Lecture 1
- Basics
- Slack
- Github Classroom
- Canvas/Github
- Logistics
- Coverage of syllabus
- Course objectives
- Topic outline
- Due dates
- What’s new this year
- Project
- Lecture on course material
- Introduction to Computer Networks
- Packet Capture
- Getting Started with Hands-On 1 (Notebook Setup)
Lecture 2
- Hands-On 1: Packet Capture
- Wireshark basics and installation
- Getting started with Jupyter, etc.
- Introduction (Slides)
- Motivating Applications
- Security
- Hands-On Activities
- Packet Capture
- Learning Objectives
- Wireshark Setup
- Notebook Setup
- Packet Capture
- Packet Capture to Pandas
- Analysis
- Security Applications (Slides, Discussion)
Lecture 3
- Security Hands-On
- More Motivation
- Application Quality of Experience
- Overview of Assignment 1
- Application quality hands-on (?)
- Resource Provisioning Motivation (no hands-on)

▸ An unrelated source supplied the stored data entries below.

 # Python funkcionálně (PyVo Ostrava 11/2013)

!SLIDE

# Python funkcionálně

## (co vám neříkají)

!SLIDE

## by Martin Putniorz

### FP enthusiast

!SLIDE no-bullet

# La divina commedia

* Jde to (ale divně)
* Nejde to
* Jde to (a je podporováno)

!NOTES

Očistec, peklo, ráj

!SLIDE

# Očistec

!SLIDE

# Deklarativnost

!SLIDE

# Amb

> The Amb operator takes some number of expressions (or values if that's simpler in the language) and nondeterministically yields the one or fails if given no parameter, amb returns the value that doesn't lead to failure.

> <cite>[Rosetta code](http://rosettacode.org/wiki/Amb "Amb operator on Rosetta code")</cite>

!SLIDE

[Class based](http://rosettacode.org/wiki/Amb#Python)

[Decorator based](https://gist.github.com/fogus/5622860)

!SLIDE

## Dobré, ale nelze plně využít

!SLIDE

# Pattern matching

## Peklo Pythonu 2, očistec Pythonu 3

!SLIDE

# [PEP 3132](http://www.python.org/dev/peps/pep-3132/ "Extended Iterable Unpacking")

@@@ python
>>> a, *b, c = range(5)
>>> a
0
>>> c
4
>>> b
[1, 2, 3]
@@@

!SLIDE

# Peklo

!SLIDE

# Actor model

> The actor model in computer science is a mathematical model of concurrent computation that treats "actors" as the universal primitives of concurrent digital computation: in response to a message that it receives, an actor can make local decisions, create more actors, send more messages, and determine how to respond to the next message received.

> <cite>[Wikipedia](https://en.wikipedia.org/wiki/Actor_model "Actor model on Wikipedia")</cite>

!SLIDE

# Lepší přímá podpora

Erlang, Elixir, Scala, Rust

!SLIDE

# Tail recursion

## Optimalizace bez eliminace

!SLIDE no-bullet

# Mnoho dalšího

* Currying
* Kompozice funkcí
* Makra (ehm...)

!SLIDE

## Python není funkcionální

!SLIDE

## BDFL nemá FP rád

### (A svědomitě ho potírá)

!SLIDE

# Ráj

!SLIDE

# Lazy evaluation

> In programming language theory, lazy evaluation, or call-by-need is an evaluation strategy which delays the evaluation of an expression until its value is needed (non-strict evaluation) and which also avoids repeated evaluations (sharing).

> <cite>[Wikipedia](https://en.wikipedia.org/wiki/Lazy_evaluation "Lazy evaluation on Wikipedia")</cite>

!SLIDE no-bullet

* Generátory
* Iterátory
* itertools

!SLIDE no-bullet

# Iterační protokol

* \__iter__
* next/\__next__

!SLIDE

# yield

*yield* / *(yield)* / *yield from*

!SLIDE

- Project Team Formation Time (if needed)
Lecture 4
- Prof. Feamster out of town
- Project office hours
- Research in Networks/ML (Taveesh and Andrew)
Lecture 5
- Follow-up from Previous Sessions
- Q&A: Packet capture and network monitoring
- Does packet capture affect the network itself? (Generally no - passive observation)
- Can you see all network traffic from your laptop? (No - only your device’s traffic in modern networks)

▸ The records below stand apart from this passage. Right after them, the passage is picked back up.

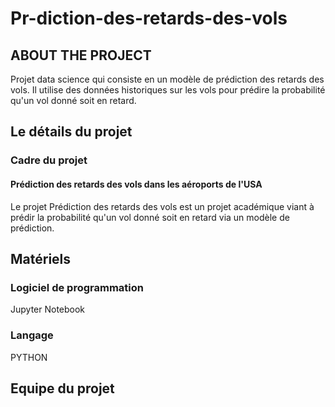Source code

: # Pr-diction-des-retards-des-vols

ABOUT THE PROJECT 
-----------------

Projet data science qui consiste en un modèle de prédiction des retards des vols. Il utilise des données historiques sur les vols pour prédire la probabilité qu'un vol donné soit en retard.



Le détails du projet 
------------------------

### Cadre du projet

#### Prédiction des retards des vols dans les aéroports de l'USA

Le projet Prédiction des retards des vols est un projet académique viant à prédir la probabilité qu'un vol donné soit en retard via un modèle de prédiction.


Matériels
-------

### Logiciel de programmation
Jupyter Notebook


### Langage
PYTHON

Equipe du projet
----------------
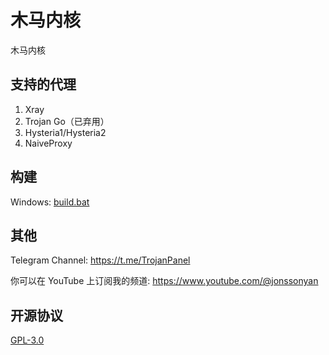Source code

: # 木马内核

木马内核

## 支持的代理

1. Xray
2. Trojan Go（已弃用）
3. Hysteria1/Hysteria2
4. NaiveProxy

## 构建

Windows: [build.bat](build.bat)

## 其他

Telegram Channel: https://t.me/TrojanPanel

你可以在 YouTube 上订阅我的频道: https://www.youtube.com/@jonssonyan

## 开源协议

[GPL-3.0](LICENSE)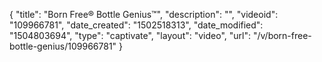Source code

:{
    "title": "Born Free&reg; Bottle Genius&trade;",
    "description": "",
    "videoid": "109966781",
    "date_created": "1502518313",
    "date_modified": "1504803694",
    "type": "captivate",
    "layout": "video",
    "url": "\/v\/born-free-bottle-genius\/109966781"
}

- Historical note: Older switches/wireless APs broadcast all traffic, but modern networks don’t
- Visibility requires special access (e.g., running packet capture at the wireless access point)
- Privacy implications of network monitoring at different vantage points
- Assignment 1 updates
- Fixed broken data set link
- Data files now available on Canvas (pickle file and traffic file)
- Column labels still need cleanup
- Request for more time on hands-on code walkthroughs
- Resource Allocation Applications
- Definition and Context
- Resource allocation: Managing finite resources (bandwidth, storage, compute) among competing demands
- Short-term: Allocating fixed capacity among current users
- Long-term: Capacity planning, adding servers, predicting future needs
- Optimization goal: Maximize utility function (e.g., good experience for all users)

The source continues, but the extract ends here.